START Extracted entries

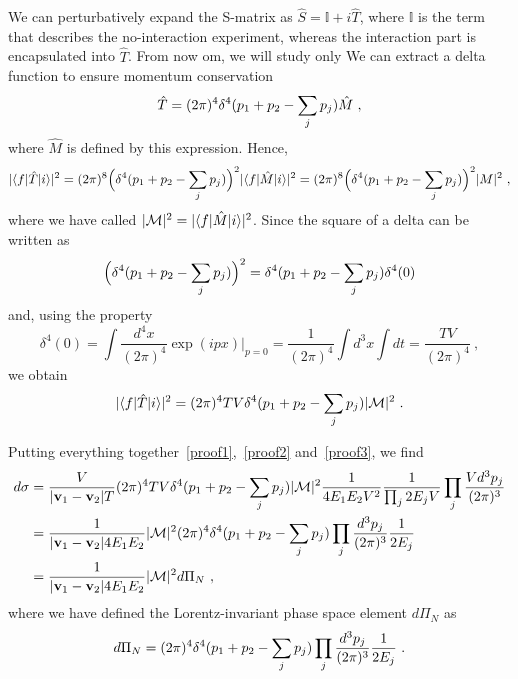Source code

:     We can perturbatively expand the S-matrix as $\hat S = \mathbb I + i \hat T$, where $\mathbb I$ is the term that describes the no-interaction experiment, whereas the interaction part is encapsulated into $\hat T$. From now om, we will study only We can extract a delta function to ensure momentum conservation
    \begin{equation*}
        \hat T = (2\pi)^4 \delta^4 (p_1 + p_2 - \small \sum_j p_j) \hat M ~,
    \end{equation*}
    where $\hat M$ is defined by this expression. Hence,
    \begin{equation*}
        |\langle f\vert \hat T \vert i\rangle |^2 = (2\pi)^8 \Big (\delta^4 (p_1 + p_2 - \small \sum_j p_j) \Big )^2 |\langle f\vert \hat M \vert i\rangle |^2 = (2\pi)^8 \Big (\delta^4 (p_1 + p_2 - \small \sum_j p_j) \Big )^2 |M|^2~,
    \end{equation*}
    where we have called $| \mathcal M |^2 = |\langle f\vert \hat M \vert i\rangle |^2$. Since the square of a delta can be written as 
    \begin{equation*}
        \Big (\delta^4 (p_1 + p_2 - \small \sum_j p_j) \Big )^2 = \delta^4 (p_1 + p_2 - \small \sum_j p_j) \delta^4 (0)
    \end{equation*}
    and, using the property 
    \begin{equation*}
        \delta^4 (0) = \int \frac{d^4 x}{(2\pi)^4} \exp(i p x) \Big \vert_{p=0} = \frac{1}{(2\pi)^4} \int d^3 x \int dt = \frac{T V}{(2\pi)^4} ~,
    \end{equation*}
    we obtain
    \begin{equation}\label{proof3}
        |\langle f\vert \hat T \vert i\rangle |^2 = (2\pi)^4 TV \delta^4 (p_1 + p_2 - \small \sum_j p_j) |\mathcal M |^2 ~.
    \end{equation}

    Putting everything together~\eqref{proof1},~\eqref{proof2} and~\eqref{proof3}, we find
    \begin{align*}
        d \sigma & = \frac{V}{|\mathbf v_1 - \mathbf v_2| T} (2\pi)^4 TV \delta^4 (p_1 + p_2 - \small \sum_j p_j) |\mathcal M |^2 \frac{1}{4 E_1 E_2 V^2} \frac{1}{\prod_j 2 E_j V} \prod_j \frac{V d^3 p_j}{(2\pi)^3} \\ & = \frac{1}{|\mathbf v_1 - \mathbf v_2| 4 E_1 E_2} |\mathcal M |^2 (2\pi)^4 \delta^4 (p_1 + p_2 - \small \sum_j p_j) \prod_j \frac{d^3 p_j}{(2\pi)^3} \frac{1}{2 E_j} \\ & = \frac{1}{|\mathbf v_1 - \mathbf v_2| 4 E_1 E_2} |\mathcal M |^2 d \Pi_N ~,
    \end{align*}
    where we have defined the Lorentz-invariant phase space element $d \Pi_N$ as 
    \begin{equation*}
        d \Pi_N = (2\pi)^4 \delta^4 (p_1 + p_2 - \small \sum_j p_j) \prod_j \frac{d^3 p_j}{(2\pi)^3} \frac{1}{2 E_j} ~.
    \end{equation*}

    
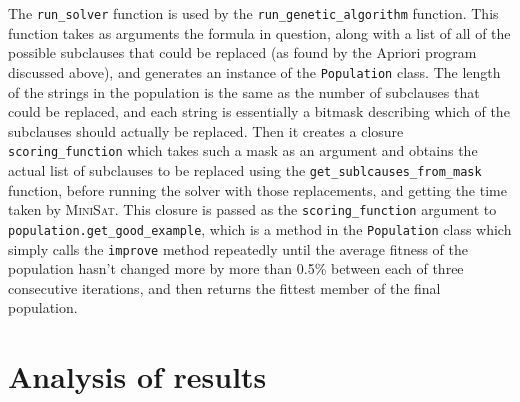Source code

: \documentclass[proof,pdftex,11pt,a4]{article}
\def\code{\lstinline[basicstyle=\textsize\ttfamily]}
\begin{document}
The \code{run_solver} function is used by the \code{run_genetic_algorithm} function. This function takes as arguments the formula in question, along with a list of all of the possible subclauses that could be replaced (as found by the Apriori program discussed above), and generates an instance of the \code{Population} class. The length of the strings in the population is the same as the number of subclauses that could be replaced, and each string is essentially a bitmask describing which of the subclauses should actually be replaced. Then it creates a closure \code{scoring_function} which takes such a mask as an argument and obtains the actual list of subclauses to be replaced using the \code{get_sublcauses_from_mask} function, before running the solver with those replacements, and getting the time taken by \textsc{MiniSat}. This closure is passed as the \code{scoring_function} argument to \code{population.get_good_example}, which is a method in the \code{Population} class which simply calls the \code{improve} method repeatedly until the average fitness of the population hasn't changed more by more than 0.5\% between each of three consecutive iterations, and then returns the fittest member of the final population.

\section{Analysis of results}
\end{document}
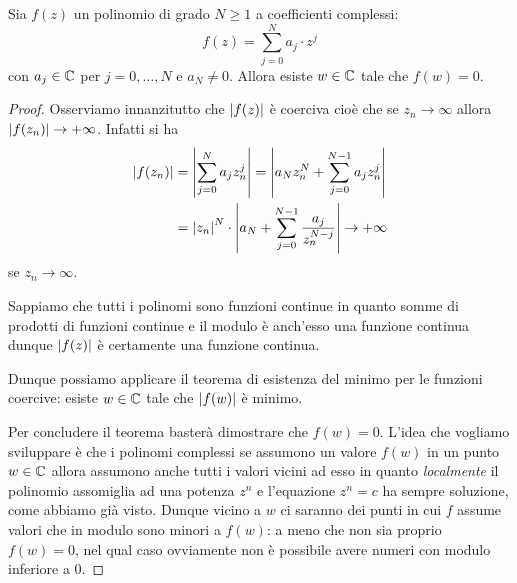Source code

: \begin{theorem}
\label{th:fondamentale_algebra}
%
%
Sia $f(z)$ un polinomio di grado $N\ge 1$ a coefficienti complessi:
\[
  f(z) = \sum_{j=0}^N a_j \cdot z^j
\]
con $a_j\in {\mathbb C}$ per $j=0,\dots,N$ e $a_N \neq 0$.
Allora esiste $w\in {\mathbb C}$ tale che $f(w) = 0$.
\end{theorem}
%
\begin{proof}
  Osserviamo innanzitutto che ${\left|f(z)\right|}$ è coerciva cioè che
  se $z_n \to \infty$ allora ${\left|f(z_n)\right|}\to +\infty$.
  Infatti si ha
  \begin{align*}
    {\left|f(z_n)\right|}
    &= {\left|\sum_{j=0}^N a_j z_n^j\right|}
    = {\left|a_N z_n^N  + \sum_{j=0}^{N-1} a_j z_n^j\right|}\\
    &= {\left|z_n\right|}^N \cdot {\left|a_N + \sum_{j=0}^{N-1} \frac{a_j}{z_n^{N-j}}\right|}
    \to +\infty
  \end{align*}
  se $z_n \to \infty$.
  
  Sappiamo che tutti i polinomi sono funzioni continue in quanto somme di 
  prodotti di funzioni continue e il modulo è anch'esso una funzione continua 
  dunque ${\left|f(z)\right|}$ è certamente una funzione continua.
  
  Dunque possiamo applicare il teorema di esistenza del minimo per le funzioni 
  coercive: esiste $w\in {\mathbb C}$ tale che ${\left|f(w)\right|}$ è minimo.
  
  Per concludere il teorema basterà dimostrare che $f(w)=0$.
  L'idea che vogliamo sviluppare è che i polinomi complessi se assumono un valore
  $f(w)$ in un punto $w\in {\mathbb C}$ allora assumono anche tutti i valori vicini
  ad esso in quanto \emph{localmente} il polinomio assomiglia ad una potenza $z^n$
  e l'equazione $z^n=c$ ha sempre soluzione, come abbiamo già visto.
  Dunque vicino a $w$ ci saranno dei punti in cui $f$ assume valori che in modulo 
  sono minori a $f(w)$: a meno che non sia proprio $f(w)=0$, nel qual caso 
  ovviamente non è possibile avere numeri con modulo inferiore a $0$.
  

\end{proof}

END Extracted entries

**Brief**
All entries must come back exactly as written, though without their pictures.

**Result**
Source code

:     We can perturbatively expand the S-matrix as $\hat S = \mathbb I + i \hat T$, where $\mathbb I$ is the term that describes the no-interaction experiment, whereas the interaction part is encapsulated into $\hat T$. From now om, we will study only We can extract a delta function to ensure momentum conservation
    \begin{equation*}
        \hat T = (2\pi)^4 \delta^4 (p_1 + p_2 - \small \sum_j p_j) \hat M ~,
    \end{equation*}
    where $\hat M$ is defined by this expression. Hence,
    \begin{equation*}
        |\langle f\vert \hat T \vert i\rangle |^2 = (2\pi)^8 \Big (\delta^4 (p_1 + p_2 - \small \sum_j p_j) \Big )^2 |\langle f\vert \hat M \vert i\rangle |^2 = (2\pi)^8 \Big (\delta^4 (p_1 + p_2 - \small \sum_j p_j) \Big )^2 |M|^2~,
    \end{equation*}
    where we have called $| \mathcal M |^2 = |\langle f\vert \hat M \vert i\rangle |^2$. Since the square of a delta can be written as 
    \begin{equation*}
        \Big (\delta^4 (p_1 + p_2 - \small \sum_j p_j) \Big )^2 = \delta^4 (p_1 + p_2 - \small \sum_j p_j) \delta^4 (0)
    \end{equation*}
    and, using the property 
    \begin{equation*}
        \delta^4 (0) = \int \frac{d^4 x}{(2\pi)^4} \exp(i p x) \Big \vert_{p=0} = \frac{1}{(2\pi)^4} \int d^3 x \int dt = \frac{T V}{(2\pi)^4} ~,
    \end{equation*}
    we obtain
    \begin{equation}\label{proof3}
        |\langle f\vert \hat T \vert i\rangle |^2 = (2\pi)^4 TV \delta^4 (p_1 + p_2 - \small \sum_j p_j) |\mathcal M |^2 ~.
    \end{equation}

    Putting everything together~\eqref{proof1},~\eqref{proof2} and~\eqref{proof3}, we find
    \begin{align*}
        d \sigma & = \frac{V}{|\mathbf v_1 - \mathbf v_2| T} (2\pi)^4 TV \delta^4 (p_1 + p_2 - \small \sum_j p_j) |\mathcal M |^2 \frac{1}{4 E_1 E_2 V^2} \frac{1}{\prod_j 2 E_j V} \prod_j \frac{V d^3 p_j}{(2\pi)^3} \\ & = \frac{1}{|\mathbf v_1 - \mathbf v_2| 4 E_1 E_2} |\mathcal M |^2 (2\pi)^4 \delta^4 (p_1 + p_2 - \small \sum_j p_j) \prod_j \frac{d^3 p_j}{(2\pi)^3} \frac{1}{2 E_j} \\ & = \frac{1}{|\mathbf v_1 - \mathbf v_2| 4 E_1 E_2} |\mathcal M |^2 d \Pi_N ~,
    \end{align*}
    where we have defined the Lorentz-invariant phase space element $d \Pi_N$ as 
    \begin{equation*}
        d \Pi_N = (2\pi)^4 \delta^4 (p_1 + p_2 - \small \sum_j p_j) \prod_j \frac{d^3 p_j}{(2\pi)^3} \frac{1}{2 E_j} ~.
    \end{equation*}

    
Source code

: \documentclass[proof,pdftex,11pt,a4]{article}
\def\code{\lstinline[basicstyle=\textsize\ttfamily]}
\begin{document}
The \code{run_solver} function is used by the \code{run_genetic_algorithm} function. This function takes as arguments the formula in question, along with a list of all of the possible subclauses that could be replaced (as found by the Apriori program discussed above), and generates an instance of the \code{Population} class. The length of the strings in the population is the same as the number of subclauses that could be replaced, and each string is essentially a bitmask describing which of the subclauses should actually be replaced. Then it creates a closure \code{scoring_function} which takes such a mask as an argument and obtains the actual list of subclauses to be replaced using the \code{get_sublcauses_from_mask} function, before running the solver with those replacements, and getting the time taken by \textsc{MiniSat}. This closure is passed as the \code{scoring_function} argument to \code{population.get_good_example}, which is a method in the \code{Population} class which simply calls the \code{improve} method repeatedly until the average fitness of the population hasn't changed more by more than 0.5\% between each of three consecutive iterations, and then returns the fittest member of the final population.

\section{Analysis of results}
\end{document}
Source code

: \begin{theorem}
\label{th:fondamentale_algebra}
%
%
Sia $f(z)$ un polinomio di grado $N\ge 1$ a coefficienti complessi:
\[
  f(z) = \sum_{j=0}^N a_j \cdot z^j
\]
con $a_j\in {\mathbb C}$ per $j=0,\dots,N$ e $a_N \neq 0$.
Allora esiste $w\in {\mathbb C}$ tale che $f(w) = 0$.
\end{theorem}
%
\begin{proof}
  Osserviamo innanzitutto che ${\left|f(z)\right|}$ è coerciva cioè che
  se $z_n \to \infty$ allora ${\left|f(z_n)\right|}\to +\infty$.
  Infatti si ha
  \begin{align*}
    {\left|f(z_n)\right|}
    &= {\left|\sum_{j=0}^N a_j z_n^j\right|}
    = {\left|a_N z_n^N  + \sum_{j=0}^{N-1} a_j z_n^j\right|}\\
    &= {\left|z_n\right|}^N \cdot {\left|a_N + \sum_{j=0}^{N-1} \frac{a_j}{z_n^{N-j}}\right|}
    \to +\infty
  \end{align*}
  se $z_n \to \infty$.
  
  Sappiamo che tutti i polinomi sono funzioni continue in quanto somme di 
  prodotti di funzioni continue e il modulo è anch'esso una funzione continua 
  dunque ${\left|f(z)\right|}$ è certamente una funzione continua.
  
  Dunque possiamo applicare il teorema di esistenza del minimo per le funzioni 
  coercive: esiste $w\in {\mathbb C}$ tale che ${\left|f(w)\right|}$ è minimo.
  
  Per concludere il teorema basterà dimostrare che $f(w)=0$.
  L'idea che vogliamo sviluppare è che i polinomi complessi se assumono un valore
  $f(w)$ in un punto $w\in {\mathbb C}$ allora assumono anche tutti i valori vicini
  ad esso in quanto \emph{localmente} il polinomio assomiglia ad una potenza $z^n$
  e l'equazione $z^n=c$ ha sempre soluzione, come abbiamo già visto.
  Dunque vicino a $w$ ci saranno dei punti in cui $f$ assume valori che in modulo 
  sono minori a $f(w)$: a meno che non sia proprio $f(w)=0$, nel qual caso 
  ovviamente non è possibile avere numeri con modulo inferiore a $0$.
  

\end{proof}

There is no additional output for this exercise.